Una delicatissima patina di colore avvolge le nitide forme contornate da Enzo Amendola per distillare in immagine l’impressione ricevuta dal flusso dei suoi sentimenti, toccati per un attimo allo sguardo di un volto, di una posa femminile, di un oggetto immerso nella luce meridiana, di un barbaglio di sole pieno quando trafigge la distesa azzurra del mare, oppure filtrato da tendaggi sulle ombre diffuse si una imperturbata intimità domestica.

La vita, si sa, è un gran vento costellato di occasioni. Non è facile, si sa, ricavarne l’immagine d’arte se non per appunti provvisori, condimento abituale della diaristica visiva e letteraria che ci accompagna nel tragitto esistenziale. Enzo Amendola vive immerso nel suo diario privato, discreto e misurato nell’intimo, e in un certo senso limitato per pudore d’emozione al breviario di una sintomatica agenda personale di ricordi e di esperienze.

Da questa vasta materia di appunti – incontri, situazioni umane, distacchi dalla presa corrente delle fatiche quotidiane –
Cover girl (2005)
Cover girl (2005)
il pittore però si dissocia mediante una lenta elaborazione d’immagine che trasvaluta metodicamente il “fatto” per ottenere il “ben fatto”, e cioè l’incanto di una soluzione estetica pregevole in sé stessa, come una sorprendente missiva, o carta postale, giunta al destinatario da un mondo senza luogo e senza tempo.

Questo singolare effetto di “presenza-assenza” si riscontra nelle tele ordinate dalla squadratura visiva di Amendola che impagina il suo disegno pensando la relazione di colore e luce in ogni centimetro quadrato della composizione. Autore colto, egli ci offre una espressione compiuta, riscaldata e ravvivata dalla pinacoteca ideale cui per inclinazione di stile fa riferimento: senza tornare troppo indietro con la memoria, ci rileggi il richiamo al gusto preziosamente fotografico dell’ultimo Gianfranco Ferroni, la impaginatura ravvicinata di Leonardo Cremonini, e non casualmente una certa atmosfera da “teatro della realtà” come può apparire nelle lucide e stralunate visioni oniriche di Fabrizio Clerici.

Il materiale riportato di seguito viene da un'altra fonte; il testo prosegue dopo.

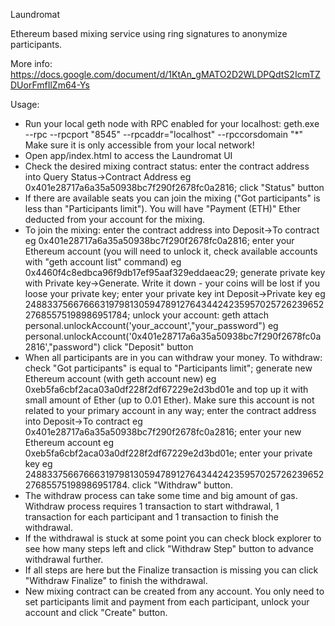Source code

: Laundromat

Ethereum based mixing service using ring signatures to anonymize participants.

More info: https://docs.google.com/document/d/1KtAn_gMATO2D2WLDPQdtS2IcmTZDUorFmfIlZm64-Ys

Usage:

- Run your local geth node with RPC enabled for your localhost:
  geth.exe --rpc --rpcport "8545" --rpcaddr="localhost" --rpccorsdomain "*"
  Make sure it is only accessible from your local network!
- Open app/index.html to access the Laundromat UI
- Check the desired mixing contract status:
  enter the contract address into Query Status->Contract Address eg 0x401e28717a6a35a50938bc7f290f2678fc0a2816;
  click "Status" button
- If there are available seats you can join the mixing ("Got participants" is less than "Participants limit").
  You will have "Payment (ETH)" Ether deducted from your account for the mixing.
- To join the mixing:
  enter the contract address into Deposit->To contract eg 0x401e28717a6a35a50938bc7f290f2678fc0a2816;
  enter your Ethereum account (you will need to unlock it, check available accounts with "geth account list" command) eg 0x4460f4c8edbca96f9db17ef95aaf329eddaeac29;
  generate private key with Private key->Generate. Write it down - your coins will be lost if you loose your private key;
  enter your private key int Deposit->Private key eg 24883375667666319798130594789127643442423595702572623965227685575198986951784;
  unlock your account:
    geth attach
    personal.unlockAccount('your_account',"your_password") eg personal.unlockAccount('0x401e28717a6a35a50938bc7f290f2678fc0a2816',"password")
  click "Deposit" button
- When all participants are in you can withdraw your money. To withdraw:
  check "Got participants" is equal to "Participants limit";
  generate new Ethereum account (with geth account new) eg 0xeb5fa6cbf2aca03a0df228f2df67229e2d3bd01e and top up it with small amount of Ether (up to 0.01 Ether). Make sure this account is not related to your primary account in any way;
  enter the contract address into Deposit->To contract eg 0x401e28717a6a35a50938bc7f290f2678fc0a2816;
  enter your new Ethereum account eg 0xeb5fa6cbf2aca03a0df228f2df67229e2d3bd01e;
  enter your private key eg 24883375667666319798130594789127643442423595702572623965227685575198986951784.
  click "Withdraw" button.
- The withdraw process can take some time and big amount of gas. Withdraw process requires 1 transaction to start withdrawal, 1 transaction for each participant and 1 transaction to finish the withdrawal.
- If the withdrawal is stuck at some point you can check block explorer to see how many steps left and click "Withdraw Step" button to advance withdrawal further.
- If all steps are here but the Finalize transaction is missing you can click "Withdraw Finalize" to finish the withdrawal.
- New mixing contract can be created from any account. You only need to set participants limit and payment from each participant, unlock your account and click "Create" button.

Amendola è pittore intellettuale che riscopre nel chiuso laborioso dello studio l’alone aurorale delle sue emozioni egli dialoga con l’esperienza e filtra con la cultura visiva. Ne risulta una pittura dalla appartenenza ferma e distesa con la uniformità di un pennello esercitato alla omogeneità delle campiture larghe o del dettaglio infinitesimale. Una pittura meticolosa e amorevole che effettua una accuratissima indagine per non disperdere la quintessenza del sentimento. L’immagine sorge così unitaria e come tale va apprezzata tramite una lenta osservazione dei particolari. Guardate per esempio il costrutto di un interno col pavimento arabescato di mattonelle su cui pende da una stampella una vestaglia femminile dai toni rosa: il reticolo delle forme e delle luci tesse la trama di una immagine che a prima vista può distrarre per l’impianto prospettico sghembo e ravvicinato, ma ciò che più conta è invece il motivo ornamentale in cui il pittore si perde inseguendo passaggi luminosi, filtrando tonalità, e raccordando piani colorati.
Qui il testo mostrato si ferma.